* _PROBLEM REQUIREMENTS_
The records that follow are to be reproduced exactly. Any pictures in them are left out.

##### EXTRACTED DATA

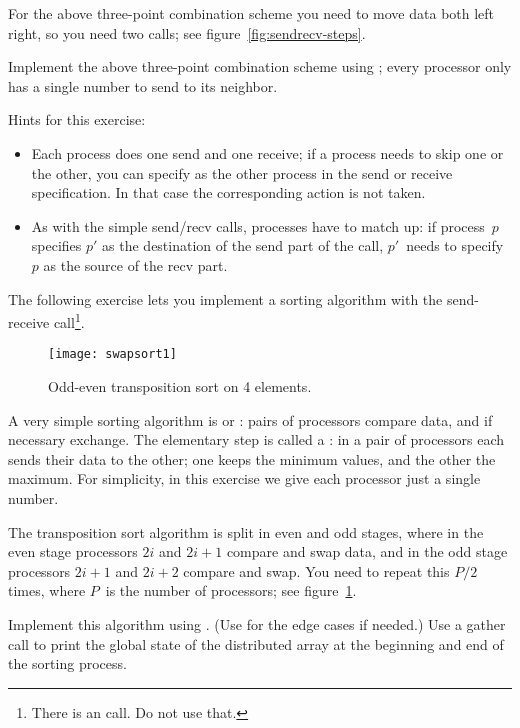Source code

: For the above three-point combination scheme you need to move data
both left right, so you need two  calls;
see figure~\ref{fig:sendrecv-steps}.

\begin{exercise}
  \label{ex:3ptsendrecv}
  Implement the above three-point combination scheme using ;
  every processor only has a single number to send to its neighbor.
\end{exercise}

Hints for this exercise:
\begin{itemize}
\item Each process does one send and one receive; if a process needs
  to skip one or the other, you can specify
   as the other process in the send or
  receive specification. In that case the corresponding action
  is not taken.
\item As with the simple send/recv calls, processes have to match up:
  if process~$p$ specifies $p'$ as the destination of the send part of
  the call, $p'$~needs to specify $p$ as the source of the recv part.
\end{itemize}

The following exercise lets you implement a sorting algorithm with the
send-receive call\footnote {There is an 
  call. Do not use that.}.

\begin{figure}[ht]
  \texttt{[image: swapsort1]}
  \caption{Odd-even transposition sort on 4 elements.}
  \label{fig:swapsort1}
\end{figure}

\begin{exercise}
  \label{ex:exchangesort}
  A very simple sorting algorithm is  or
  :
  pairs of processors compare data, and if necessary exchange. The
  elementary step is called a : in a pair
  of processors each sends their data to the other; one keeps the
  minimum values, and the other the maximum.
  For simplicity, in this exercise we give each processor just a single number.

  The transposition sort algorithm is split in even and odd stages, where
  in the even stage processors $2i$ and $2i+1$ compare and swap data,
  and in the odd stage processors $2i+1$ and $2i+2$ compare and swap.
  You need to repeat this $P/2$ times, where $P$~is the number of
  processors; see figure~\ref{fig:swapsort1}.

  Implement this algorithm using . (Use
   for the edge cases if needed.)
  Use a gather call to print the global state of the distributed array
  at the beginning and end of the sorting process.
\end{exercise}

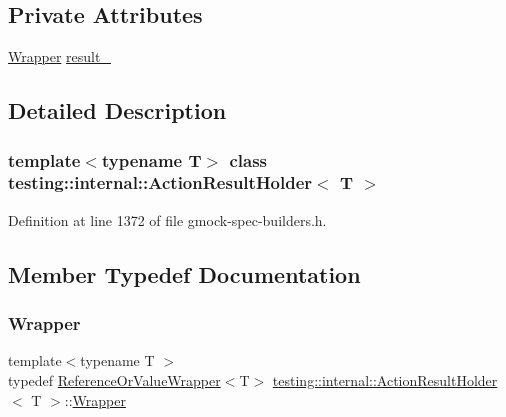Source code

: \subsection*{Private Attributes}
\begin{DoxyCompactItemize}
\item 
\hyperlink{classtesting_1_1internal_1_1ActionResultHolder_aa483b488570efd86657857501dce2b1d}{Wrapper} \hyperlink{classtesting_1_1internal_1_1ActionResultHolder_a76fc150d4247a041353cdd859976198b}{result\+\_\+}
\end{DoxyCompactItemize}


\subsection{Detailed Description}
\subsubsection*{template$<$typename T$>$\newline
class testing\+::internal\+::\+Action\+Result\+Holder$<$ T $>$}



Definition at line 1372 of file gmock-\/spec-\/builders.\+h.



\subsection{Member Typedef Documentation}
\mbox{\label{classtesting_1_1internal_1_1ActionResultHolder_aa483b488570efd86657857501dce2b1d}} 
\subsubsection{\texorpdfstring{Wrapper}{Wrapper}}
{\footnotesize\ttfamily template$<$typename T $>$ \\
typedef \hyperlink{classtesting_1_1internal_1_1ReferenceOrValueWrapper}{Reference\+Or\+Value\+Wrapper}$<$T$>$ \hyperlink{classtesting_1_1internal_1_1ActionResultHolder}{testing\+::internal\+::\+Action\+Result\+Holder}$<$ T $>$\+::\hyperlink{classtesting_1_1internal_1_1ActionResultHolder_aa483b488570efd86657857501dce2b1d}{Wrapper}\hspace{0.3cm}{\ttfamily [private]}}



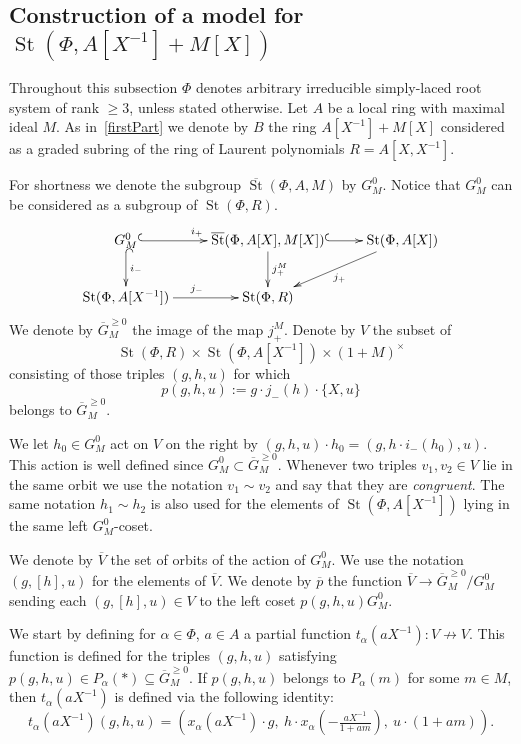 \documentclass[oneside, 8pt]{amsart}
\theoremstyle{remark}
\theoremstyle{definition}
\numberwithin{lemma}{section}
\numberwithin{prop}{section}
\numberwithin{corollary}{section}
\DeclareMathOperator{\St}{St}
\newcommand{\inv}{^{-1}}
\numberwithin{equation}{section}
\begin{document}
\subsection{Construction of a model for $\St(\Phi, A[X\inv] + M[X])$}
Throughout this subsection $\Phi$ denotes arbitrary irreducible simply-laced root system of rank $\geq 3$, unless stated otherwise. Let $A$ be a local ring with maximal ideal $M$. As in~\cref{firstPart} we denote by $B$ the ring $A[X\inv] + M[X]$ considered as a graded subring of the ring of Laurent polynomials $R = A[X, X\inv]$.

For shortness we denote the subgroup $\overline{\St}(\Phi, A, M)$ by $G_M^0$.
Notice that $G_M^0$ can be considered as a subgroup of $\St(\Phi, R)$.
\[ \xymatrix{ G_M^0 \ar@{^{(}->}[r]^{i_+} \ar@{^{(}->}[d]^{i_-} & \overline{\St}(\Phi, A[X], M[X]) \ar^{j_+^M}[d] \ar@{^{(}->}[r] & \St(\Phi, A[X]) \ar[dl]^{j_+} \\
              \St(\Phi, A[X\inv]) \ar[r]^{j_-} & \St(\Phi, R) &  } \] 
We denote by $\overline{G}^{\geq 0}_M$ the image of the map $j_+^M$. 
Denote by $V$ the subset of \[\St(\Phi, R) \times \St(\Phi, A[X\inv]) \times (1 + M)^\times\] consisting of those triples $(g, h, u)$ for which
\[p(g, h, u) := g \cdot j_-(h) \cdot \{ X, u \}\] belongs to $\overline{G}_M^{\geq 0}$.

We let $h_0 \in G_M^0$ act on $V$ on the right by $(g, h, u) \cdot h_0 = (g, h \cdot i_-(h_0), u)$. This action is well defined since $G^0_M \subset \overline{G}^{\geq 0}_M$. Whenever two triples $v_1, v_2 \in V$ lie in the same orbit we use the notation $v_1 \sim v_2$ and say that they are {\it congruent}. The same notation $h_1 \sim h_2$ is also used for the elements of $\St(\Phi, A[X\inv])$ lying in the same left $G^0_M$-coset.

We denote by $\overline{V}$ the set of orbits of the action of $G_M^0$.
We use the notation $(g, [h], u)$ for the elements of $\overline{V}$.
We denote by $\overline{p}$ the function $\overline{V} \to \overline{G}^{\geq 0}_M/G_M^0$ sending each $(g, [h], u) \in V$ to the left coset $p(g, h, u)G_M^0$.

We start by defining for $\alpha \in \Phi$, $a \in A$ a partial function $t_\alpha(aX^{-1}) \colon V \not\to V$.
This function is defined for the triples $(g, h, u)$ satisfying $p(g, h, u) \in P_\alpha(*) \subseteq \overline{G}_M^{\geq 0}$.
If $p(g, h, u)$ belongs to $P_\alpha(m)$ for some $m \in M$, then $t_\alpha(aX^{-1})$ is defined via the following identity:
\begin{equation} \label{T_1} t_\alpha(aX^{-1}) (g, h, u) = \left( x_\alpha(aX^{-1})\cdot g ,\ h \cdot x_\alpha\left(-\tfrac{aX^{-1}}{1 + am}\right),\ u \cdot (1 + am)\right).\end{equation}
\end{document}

##########

* _RESPONSE FOR THIS EXERCISE_
Source code

: For the above three-point combination scheme you need to move data
both left right, so you need two  calls;
see figure~\ref{fig:sendrecv-steps}.

\begin{exercise}
  \label{ex:3ptsendrecv}
  Implement the above three-point combination scheme using ;
  every processor only has a single number to send to its neighbor.
\end{exercise}

Hints for this exercise:
\begin{itemize}
\item Each process does one send and one receive; if a process needs
  to skip one or the other, you can specify
   as the other process in the send or
  receive specification. In that case the corresponding action
  is not taken.
\item As with the simple send/recv calls, processes have to match up:
  if process~$p$ specifies $p'$ as the destination of the send part of
  the call, $p'$~needs to specify $p$ as the source of the recv part.
\end{itemize}

The following exercise lets you implement a sorting algorithm with the
send-receive call\footnote {There is an 
  call. Do not use that.}.

\begin{figure}[ht]
  \texttt{[image: swapsort1]}
  \caption{Odd-even transposition sort on 4 elements.}
  \label{fig:swapsort1}
\end{figure}

\begin{exercise}
  \label{ex:exchangesort}
  A very simple sorting algorithm is  or
  :
  pairs of processors compare data, and if necessary exchange. The
  elementary step is called a : in a pair
  of processors each sends their data to the other; one keeps the
  minimum values, and the other the maximum.
  For simplicity, in this exercise we give each processor just a single number.

  The transposition sort algorithm is split in even and odd stages, where
  in the even stage processors $2i$ and $2i+1$ compare and swap data,
  and in the odd stage processors $2i+1$ and $2i+2$ compare and swap.
  You need to repeat this $P/2$ times, where $P$~is the number of
  processors; see figure~\ref{fig:swapsort1}.

  Implement this algorithm using . (Use
   for the edge cases if needed.)
  Use a gather call to print the global state of the distributed array
  at the beginning and end of the sorting process.
\end{exercise}

Source code

: \subsection*{Private Attributes}
\begin{DoxyCompactItemize}
\item 
\hyperlink{classtesting_1_1internal_1_1ActionResultHolder_aa483b488570efd86657857501dce2b1d}{Wrapper} \hyperlink{classtesting_1_1internal_1_1ActionResultHolder_a76fc150d4247a041353cdd859976198b}{result\+\_\+}
\end{DoxyCompactItemize}


\subsection{Detailed Description}
\subsubsection*{template$<$typename T$>$\newline
class testing\+::internal\+::\+Action\+Result\+Holder$<$ T $>$}



Definition at line 1372 of file gmock-\/spec-\/builders.\+h.



\subsection{Member Typedef Documentation}
\mbox{\label{classtesting_1_1internal_1_1ActionResultHolder_aa483b488570efd86657857501dce2b1d}} 
\subsubsection{\texorpdfstring{Wrapper}{Wrapper}}
{\footnotesize\ttfamily template$<$typename T $>$ \\
typedef \hyperlink{classtesting_1_1internal_1_1ReferenceOrValueWrapper}{Reference\+Or\+Value\+Wrapper}$<$T$>$ \hyperlink{classtesting_1_1internal_1_1ActionResultHolder}{testing\+::internal\+::\+Action\+Result\+Holder}$<$ T $>$\+::\hyperlink{classtesting_1_1internal_1_1ActionResultHolder_aa483b488570efd86657857501dce2b1d}{Wrapper}\hspace{0.3cm}{\ttfamily [private]}}



 \documentclass[oneside, 8pt]{amsart}
\theoremstyle{remark}
\theoremstyle{definition}
\numberwithin{lemma}{section}
\numberwithin{prop}{section}
\numberwithin{corollary}{section}
\DeclareMathOperator{\St}{St}
\newcommand{\inv}{^{-1}}
\numberwithin{equation}{section}
\begin{document}
\subsection{Construction of a model for $\St(\Phi, A[X\inv] + M[X])$}
Throughout this subsection $\Phi$ denotes arbitrary irreducible simply-laced root system of rank $\geq 3$, unless stated otherwise. Let $A$ be a local ring with maximal ideal $M$. As in~\cref{firstPart} we denote by $B$ the ring $A[X\inv] + M[X]$ considered as a graded subring of the ring of Laurent polynomials $R = A[X, X\inv]$.

For shortness we denote the subgroup $\overline{\St}(\Phi, A, M)$ by $G_M^0$.
Notice that $G_M^0$ can be considered as a subgroup of $\St(\Phi, R)$.
\[ \xymatrix{ G_M^0 \ar@{^{(}->}[r]^{i_+} \ar@{^{(}->}[d]^{i_-} & \overline{\St}(\Phi, A[X], M[X]) \ar^{j_+^M}[d] \ar@{^{(}->}[r] & \St(\Phi, A[X]) \ar[dl]^{j_+} \\
              \St(\Phi, A[X\inv]) \ar[r]^{j_-} & \St(\Phi, R) &  } \] 
We denote by $\overline{G}^{\geq 0}_M$ the image of the map $j_+^M$. 
Denote by $V$ the subset of \[\St(\Phi, R) \times \St(\Phi, A[X\inv]) \times (1 + M)^\times\] consisting of those triples $(g, h, u)$ for which
\[p(g, h, u) := g \cdot j_-(h) \cdot \{ X, u \}\] belongs to $\overline{G}_M^{\geq 0}$.

We let $h_0 \in G_M^0$ act on $V$ on the right by $(g, h, u) \cdot h_0 = (g, h \cdot i_-(h_0), u)$. This action is well defined since $G^0_M \subset \overline{G}^{\geq 0}_M$. Whenever two triples $v_1, v_2 \in V$ lie in the same orbit we use the notation $v_1 \sim v_2$ and say that they are {\it congruent}. The same notation $h_1 \sim h_2$ is also used for the elements of $\St(\Phi, A[X\inv])$ lying in the same left $G^0_M$-coset.

We denote by $\overline{V}$ the set of orbits of the action of $G_M^0$.
We use the notation $(g, [h], u)$ for the elements of $\overline{V}$.
We denote by $\overline{p}$ the function $\overline{V} \to \overline{G}^{\geq 0}_M/G_M^0$ sending each $(g, [h], u) \in V$ to the left coset $p(g, h, u)G_M^0$.

We start by defining for $\alpha \in \Phi$, $a \in A$ a partial function $t_\alpha(aX^{-1}) \colon V \not\to V$.
This function is defined for the triples $(g, h, u)$ satisfying $p(g, h, u) \in P_\alpha(*) \subseteq \overline{G}_M^{\geq 0}$.
If $p(g, h, u)$ belongs to $P_\alpha(m)$ for some $m \in M$, then $t_\alpha(aX^{-1})$ is defined via the following identity:
\begin{equation} \label{T_1} t_\alpha(aX^{-1}) (g, h, u) = \left( x_\alpha(aX^{-1})\cdot g ,\ h \cdot x_\alpha\left(-\tfrac{aX^{-1}}{1 + am}\right),\ u \cdot (1 + am)\right).\end{equation}
\end{document}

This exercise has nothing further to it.